Beats input: unhandled exception


(axil) #1

Hello
I just migrate to filebeat logstash-forwarder, and I end up with the following error message

{:timestamp=>"2016-01-13T13:46:10.478000+0100", :message=>"Beats input: unhandled exception", :exception=>#<RuntimeError: unsupported protocol 72>, :backtrace=>["/opt/logstash/vendor/bundle/jruby/1.9/gems/logstash-input-beats-2.0.3/lib/lumberjack/beats/server.rb:225:inhandle_version'", "/opt/logstash/vendor/bundle/jruby/1.9/gems/logstash-input-beats-2.0.3/lib/lumberjack/beats/server.rb:210:in header'", "/opt/logstash/vendor/bundle/jruby/1.9/gems/logstash-input-beats-2.0.3/lib/lumberjack/beats/server.rb:163:infeed'", "/opt/logstash/vendor/bundle/jruby/1.9/gems/logstash-input-beats-2.0.3/lib/lumberjack/beats/server.rb:342:in read_socket'", "/opt/logstash/vendor/bundle/jruby/1.9/gems/logstash-input-beats-2.0.3/lib/lumberjack/beats/server.rb:319:inrun'", "/opt/logstash/vendor/bundle/jruby/1.9/gems/logstash-input-beats-2.0.3/lib/logstash/inputs/beats.rb:184:in invoke'", "org/jruby/RubyProc.java:281:incall'", "/opt/logstash/vendor/bundle/jruby/1.9/gems/concurrent-ruby-0.9.2-java/lib/concurrent/executor/executor_service.rb:515:in run'", "Concurrent$$JavaExecutorService$$Job_1598968662.gen:13:inrun'"], :level=>:error}`

What's the problem ?
Thank you


(Magnus Bäck) #2

Are you using Filebeat or logstash-forwarder to send data to Logstash's beats input?


(axil) #3

I use filebeat to send logs to logstash


(Magnus Bäck) #4

Have you enabled SSL on the Logstash side but not on the Filebeat side or vice versa?
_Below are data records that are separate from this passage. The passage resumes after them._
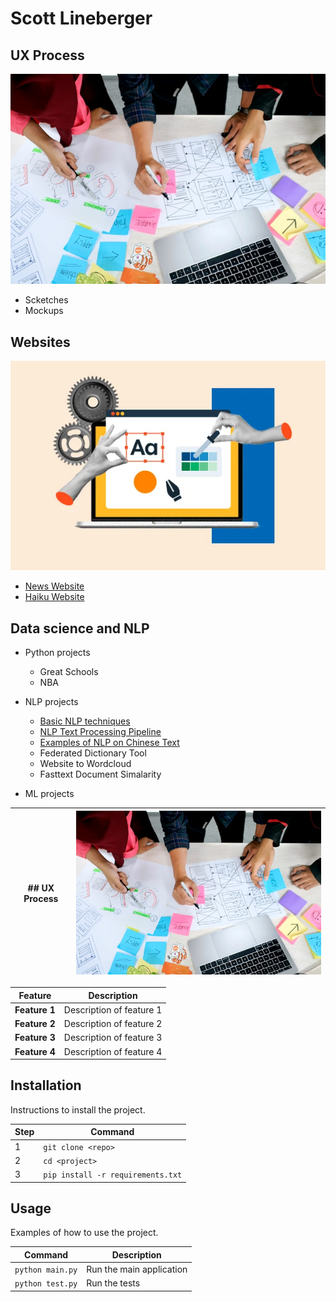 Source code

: # Scott Lineberger

## UX Process
![## UX Process](ux-indonesia-qC2n6RQU4Vw-unsplash.jpg)
- Scketches
- Mockups
  
## Websites
![## UX Process](free-website-builder.webp)

- [News Website](https://matsunagateitoku.github.io/news/)
- [Haiku Website](https://matsunagateitoku.github.io/news/)

## Data science and NLP
- Python projects
  - Great Schools
  - NBA
    
- NLP projects
  - [Basic NLP techniques](https://nbviewer.org/github/matsunagateitoku/Portfolio/blob/main/VISTA%20Vision.ipynb)
  - [NLP Text Processing Pipeline](https://nbviewer.org/github/matsunagateitoku/Portfolio/blob/main/Text%20preprocessing%20pipeline.ipynb)
  - [Examples of NLP on Chinese Text](https://nbviewer.org/github/matsunagateitoku/Portfolio/blob/main/Chinese%20Vista%20Vision%20for%20export.ipynb)
  - Federated Dictionary Tool
  - Website to Wordcloud
  - Fasttext Document Simalarity 
    
- ML projects


| ## UX Process         | ![## UX Process](ux-indonesia-qC2n6RQU4Vw-unsplash.jpg)                                 |
|-------------------|----------------------------------------------|

| Feature          | Description                                  |
|-------------------|----------------------------------------------|
| **Feature 1**     | Description of feature 1                     |
| **Feature 2**     | Description of feature 2                     |
| **Feature 3**     | Description of feature 3                     |
| **Feature 4**     | Description of feature 4                     |

## Installation

Instructions to install the project.

| Step | Command             |
|------|---------------------|
| 1    | `git clone <repo>`   |
| 2    | `cd <project>`      |
| 3    | `pip install -r requirements.txt` |

## Usage

Examples of how to use the project.

| Command             | Description                      |
|---------------------|----------------------------------|
| `python main.py`    | Run the main application         |
| `python test.py`    | Run the tests                    |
Please show your Filebeat and Logstash configurations.


(axil) #5

configuration filebeat
#logstash:
# The Logstash hosts
hosts: ["10.0.0.45:5044","10.0.0.30:5044"]
# Number of workers per Logstash host.
worker: 2
# Optional load balance the events between the Logstash hosts
loadbalance: true

# Optional index name. The default index name depends on the each beat.
# For Packetbeat, the default is set to packetbeat, for Topbeat
# top topbeat and for Filebeat to filebeat.
#index: filebeat

# Optional TLS. By default is off.
#tls:
  # List of root certificates for HTTPS server verifications
  #certificate_authorities: ["/etc/pki/root/ca.pem"]

  # Certificate for TLS client authentication
  #certificate: "/etc/pki/client/cert.pem"

  # Client Certificate Key
  #certificate_key: "/etc/pki/client/cert.key"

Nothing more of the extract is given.